*** DATASET RECORDS ***
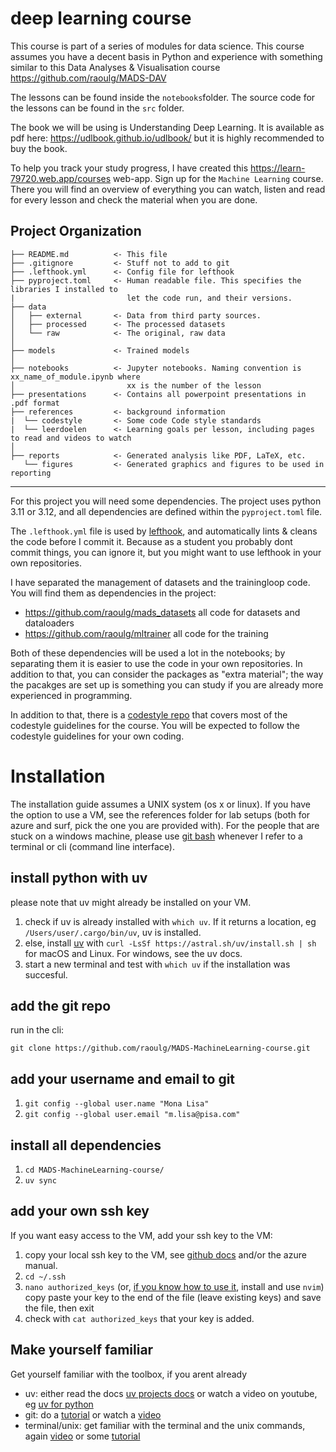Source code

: deep learning course
==============================

This course is part of a series of modules for data science.
This course assumes you have a decent basis in Python and experience with something similar to this Data Analyses & Visualisation course https://github.com/raoulg/MADS-DAV


The lessons can be found inside the `notebooks`folder.
The source code for the lessons can be found in the `src` folder.

The book we will be using is Understanding Deep Learning. It is available as pdf here: https://udlbook.github.io/udlbook/ but it is highly recommended to buy the book.

To help you track your study progress, I have created this https://learn-79720.web.app/courses web-app. Sign up for the `Machine Learning` course. There you will find an overview of everything you can watch, listen and read for every lesson and check the material when you are done.


Project Organization
------------

    ├── README.md          <- This file
    ├── .gitignore         <- Stuff not to add to git
    ├── .lefthook.yml      <- Config file for lefthook
    ├── pyproject.toml     <- Human readable file. This specifies the libraries I installed to
    |                         let the code run, and their versions.
    ├── data
    │   ├── external       <- Data from third party sources.
    │   ├── processed      <- The processed datasets
    │   └── raw            <- The original, raw data
    │
    ├── models             <- Trained models
    │
    ├── notebooks          <- Jupyter notebooks. Naming convention is xx_name_of_module.ipynb where
    │                         xx is the number of the lesson
    ├── presentations      <- Contains all powerpoint presentations in .pdf format
    ├── references         <- background information
    |  └── codestyle       <- Some code Code style standards
    |  └── leerdoelen      <- Learning goals per lesson, including pages to read and videos to watch
    │
    ├── reports            <- Generated analysis like PDF, LaTeX, etc.
       └── figures         <- Generated graphics and figures to be used in reporting

--------

For this project you will need some dependencies.
The project uses python 3.11 or 3.12, and all dependencies are defined within the `pyproject.toml` file.

The `.lefthook.yml` file is used by [lefthook](https://github.com/evilmartians/lefthook), and automatically lints & cleans the code before I commit it. Because as a student you probably dont commit things, you can ignore it, but you might want to use lefthook in your own repositories.

I have separated the management of datasets and the trainingloop code. You will find them as dependencies in the project:
- https://github.com/raoulg/mads_datasets all code for datasets and dataloaders
- https://github.com/raoulg/mltrainer all code for the training

Both of these dependencies will be used a lot in the notebooks; by separating them it is easier to use the code in your own repositories.
In addition to that, you can consider the packages as "extra material"; the way the pacakges are set up is something you can study if you are already more experienced in programming.

In addition to that, there is a [codestyle repo](https://github.com/raoulg/codestyle) that covers most of the codestyle guidelines for the course. You will be expected to follow the codestyle guidelines for your own coding.

# Installation
The installation guide assumes a UNIX system (os x or linux).
If you have the option to use a VM, see the references folder for lab setups (both for azure and surf, pick the one you are provided with).
For the people that are stuck on a windows machine, please use [git bash](https://gitforwindows.org/) whenever I 
refer to a terminal or cli (command line interface).

## install python with uv
please note that uv might already be installed on your VM.
1. check if uv is already installed with `which uv`. If it returns a location, eg `/Users/user/.cargo/bin/uv`, uv is installed.
2. else, install [uv](https://docs.astral.sh/uv/) with `curl -LsSf https://astral.sh/uv/install.sh | sh` for macOS and Linux. For windows, see the uv docs.
3. start a new terminal and test with `which uv` if the installation was succesful.

## add the git repo
run in the cli:

`git clone https://github.com/raoulg/MADS-MachineLearning-course.git`

## add your username and email to git
1. `git config --global user.name "Mona Lisa"`
2. `git config --global user.email "m.lisa@pisa.com"`

## install all dependencies
1. `cd MADS-MachineLearning-course/`
2. `uv sync`

## add your own ssh key
If you want easy access to the VM, add your ssh key to the VM:
1. copy your local ssh key to the VM, see [github docs](https://docs.github.com/en/authentication/connecting-to-github-with-ssh/generating-a-new-ssh-key-and-adding-it-to-the-ssh-agent) and/or the azure manual.
2. `cd ~/.ssh`
3. `nano authorized_keys` (or, [if you know how to use it](https://www.youtube.com/watch?v=m8C0Cq9Uv9o), install and use `nvim`)
copy paste your key to the end of the file (leave existing keys) and save the file, then exit
4. check with `cat authorized_keys` that your key is added.

## Make yourself familiar

Get yourself familiar with the toolbox, if you arent already
- uv: either read the docs [uv projects docs](https://docs.astral.sh/uv/guides/projects/) or watch a video on youtube, eg [uv for python](https://youtu.be/qh98qOND6MI?si=hjFMgpAYaUuV_Hgl)
- git: do a [tutorial](https://www.w3schools.com/git/git_getstarted.asp) or watch a [video](https://youtu.be/r8jQ9hVA2qs?si=2GicBn0xNeG3wACD)
- terminal/unix: get familiar with the terminal and the unix commands, again [video](https://youtu.be/gd7BXuUQ91w?si=9WqWNQk5MAKr-sF1) or some [tutorial](https://ubuntu.com/tutorials/command-line-for-beginners#1-overview)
***
▸ THE PROBLEM
Could you repeat the data exactly, omitting its pictures?

▸ ANSWER BELOW
Source code

: deep learning course
==============================

This course is part of a series of modules for data science.
This course assumes you have a decent basis in Python and experience with something similar to this Data Analyses & Visualisation course https://github.com/raoulg/MADS-DAV


The lessons can be found inside the `notebooks`folder.
The source code for the lessons can be found in the `src` folder.

The book we will be using is Understanding Deep Learning. It is available as pdf here: https://udlbook.github.io/udlbook/ but it is highly recommended to buy the book.

To help you track your study progress, I have created this https://learn-79720.web.app/courses web-app. Sign up for the `Machine Learning` course. There you will find an overview of everything you can watch, listen and read for every lesson and check the material when you are done.


Project Organization
------------

    ├── README.md          <- This file
    ├── .gitignore         <- Stuff not to add to git
    ├── .lefthook.yml      <- Config file for lefthook
    ├── pyproject.toml     <- Human readable file. This specifies the libraries I installed to
    |                         let the code run, and their versions.
    ├── data
    │   ├── external       <- Data from third party sources.
    │   ├── processed      <- The processed datasets
    │   └── raw            <- The original, raw data
    │
    ├── models             <- Trained models
    │
    ├── notebooks          <- Jupyter notebooks. Naming convention is xx_name_of_module.ipynb where
    │                         xx is the number of the lesson
    ├── presentations      <- Contains all powerpoint presentations in .pdf format
    ├── references         <- background information
    |  └── codestyle       <- Some code Code style standards
    |  └── leerdoelen      <- Learning goals per lesson, including pages to read and videos to watch
    │
    ├── reports            <- Generated analysis like PDF, LaTeX, etc.
       └── figures         <- Generated graphics and figures to be used in reporting

--------

For this project you will need some dependencies.
The project uses python 3.11 or 3.12, and all dependencies are defined within the `pyproject.toml` file.

The `.lefthook.yml` file is used by [lefthook](https://github.com/evilmartians/lefthook), and automatically lints & cleans the code before I commit it. Because as a student you probably dont commit things, you can ignore it, but you might want to use lefthook in your own repositories.

I have separated the management of datasets and the trainingloop code. You will find them as dependencies in the project:
- https://github.com/raoulg/mads_datasets all code for datasets and dataloaders
- https://github.com/raoulg/mltrainer all code for the training

Both of these dependencies will be used a lot in the notebooks; by separating them it is easier to use the code in your own repositories.
In addition to that, you can consider the packages as "extra material"; the way the pacakges are set up is something you can study if you are already more experienced in programming.

In addition to that, there is a [codestyle repo](https://github.com/raoulg/codestyle) that covers most of the codestyle guidelines for the course. You will be expected to follow the codestyle guidelines for your own coding.

# Installation
The installation guide assumes a UNIX system (os x or linux).
If you have the option to use a VM, see the references folder for lab setups (both for azure and surf, pick the one you are provided with).
For the people that are stuck on a windows machine, please use [git bash](https://gitforwindows.org/) whenever I 
refer to a terminal or cli (command line interface).

## install python with uv
please note that uv might already be installed on your VM.
1. check if uv is already installed with `which uv`. If it returns a location, eg `/Users/user/.cargo/bin/uv`, uv is installed.
2. else, install [uv](https://docs.astral.sh/uv/) with `curl -LsSf https://astral.sh/uv/install.sh | sh` for macOS and Linux. For windows, see the uv docs.
3. start a new terminal and test with `which uv` if the installation was succesful.

## add the git repo
run in the cli:

`git clone https://github.com/raoulg/MADS-MachineLearning-course.git`

## add your username and email to git
1. `git config --global user.name "Mona Lisa"`
2. `git config --global user.email "m.lisa@pisa.com"`

## install all dependencies
1. `cd MADS-MachineLearning-course/`
2. `uv sync`

## add your own ssh key
If you want easy access to the VM, add your ssh key to the VM:
1. copy your local ssh key to the VM, see [github docs](https://docs.github.com/en/authentication/connecting-to-github-with-ssh/generating-a-new-ssh-key-and-adding-it-to-the-ssh-agent) and/or the azure manual.
2. `cd ~/.ssh`
3. `nano authorized_keys` (or, [if you know how to use it](https://www.youtube.com/watch?v=m8C0Cq9Uv9o), install and use `nvim`)
copy paste your key to the end of the file (leave existing keys) and save the file, then exit
4. check with `cat authorized_keys` that your key is added.

## Make yourself familiar

Get yourself familiar with the toolbox, if you arent already
- uv: either read the docs [uv projects docs](https://docs.astral.sh/uv/guides/projects/) or watch a video on youtube, eg [uv for python](https://youtu.be/qh98qOND6MI?si=hjFMgpAYaUuV_Hgl)
- git: do a [tutorial](https://www.w3schools.com/git/git_getstarted.asp) or watch a [video](https://youtu.be/r8jQ9hVA2qs?si=2GicBn0xNeG3wACD)
- terminal/unix: get familiar with the terminal and the unix commands, again [video](https://youtu.be/gd7BXuUQ91w?si=9WqWNQk5MAKr-sF1) or some [tutorial](https://ubuntu.com/tutorials/command-line-for-beginners#1-overview)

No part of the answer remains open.